> What the task requires
Within the listing below, locate all lines containing the word "addMedia". Copy each one.

> The input
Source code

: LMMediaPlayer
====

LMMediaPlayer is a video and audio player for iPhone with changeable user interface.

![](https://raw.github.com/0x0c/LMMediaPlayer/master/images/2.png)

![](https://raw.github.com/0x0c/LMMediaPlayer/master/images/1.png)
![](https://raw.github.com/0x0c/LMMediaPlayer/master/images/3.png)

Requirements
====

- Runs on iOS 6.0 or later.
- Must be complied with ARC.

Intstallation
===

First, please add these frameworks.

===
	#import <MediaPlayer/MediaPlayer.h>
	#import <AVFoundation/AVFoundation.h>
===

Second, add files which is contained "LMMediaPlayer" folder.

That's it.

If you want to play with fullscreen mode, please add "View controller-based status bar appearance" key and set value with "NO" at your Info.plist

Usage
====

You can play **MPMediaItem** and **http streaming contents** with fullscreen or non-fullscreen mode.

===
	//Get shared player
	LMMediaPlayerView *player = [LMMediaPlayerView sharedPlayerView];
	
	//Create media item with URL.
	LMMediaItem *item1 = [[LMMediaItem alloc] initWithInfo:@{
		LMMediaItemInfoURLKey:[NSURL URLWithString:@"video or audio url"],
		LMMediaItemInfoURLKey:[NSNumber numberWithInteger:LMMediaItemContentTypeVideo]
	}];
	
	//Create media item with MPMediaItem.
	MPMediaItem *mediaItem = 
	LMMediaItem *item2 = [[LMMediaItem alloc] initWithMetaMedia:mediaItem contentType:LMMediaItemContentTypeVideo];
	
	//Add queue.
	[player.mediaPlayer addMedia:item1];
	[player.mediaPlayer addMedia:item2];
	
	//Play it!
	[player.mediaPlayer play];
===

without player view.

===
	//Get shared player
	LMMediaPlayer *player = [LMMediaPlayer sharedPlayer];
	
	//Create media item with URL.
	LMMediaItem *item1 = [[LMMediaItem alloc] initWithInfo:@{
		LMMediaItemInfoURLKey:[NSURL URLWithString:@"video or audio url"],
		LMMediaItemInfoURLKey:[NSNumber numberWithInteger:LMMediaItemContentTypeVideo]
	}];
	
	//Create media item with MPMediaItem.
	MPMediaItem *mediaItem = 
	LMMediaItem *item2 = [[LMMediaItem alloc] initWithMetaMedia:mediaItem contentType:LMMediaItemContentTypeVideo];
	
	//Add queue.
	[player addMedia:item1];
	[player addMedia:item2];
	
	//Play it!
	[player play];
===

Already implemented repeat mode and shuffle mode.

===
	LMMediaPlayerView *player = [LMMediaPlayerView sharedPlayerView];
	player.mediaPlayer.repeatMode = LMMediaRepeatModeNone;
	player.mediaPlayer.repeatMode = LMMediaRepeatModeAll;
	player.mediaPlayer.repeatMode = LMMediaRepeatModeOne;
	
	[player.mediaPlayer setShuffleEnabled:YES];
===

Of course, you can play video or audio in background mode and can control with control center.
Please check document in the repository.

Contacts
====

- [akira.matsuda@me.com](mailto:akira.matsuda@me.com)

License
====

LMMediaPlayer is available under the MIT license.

> Written response
	[player.mediaPlayer addMedia:item1];
	[player.mediaPlayer addMedia:item2];
	[player addMedia:item1];
	[player addMedia:item2];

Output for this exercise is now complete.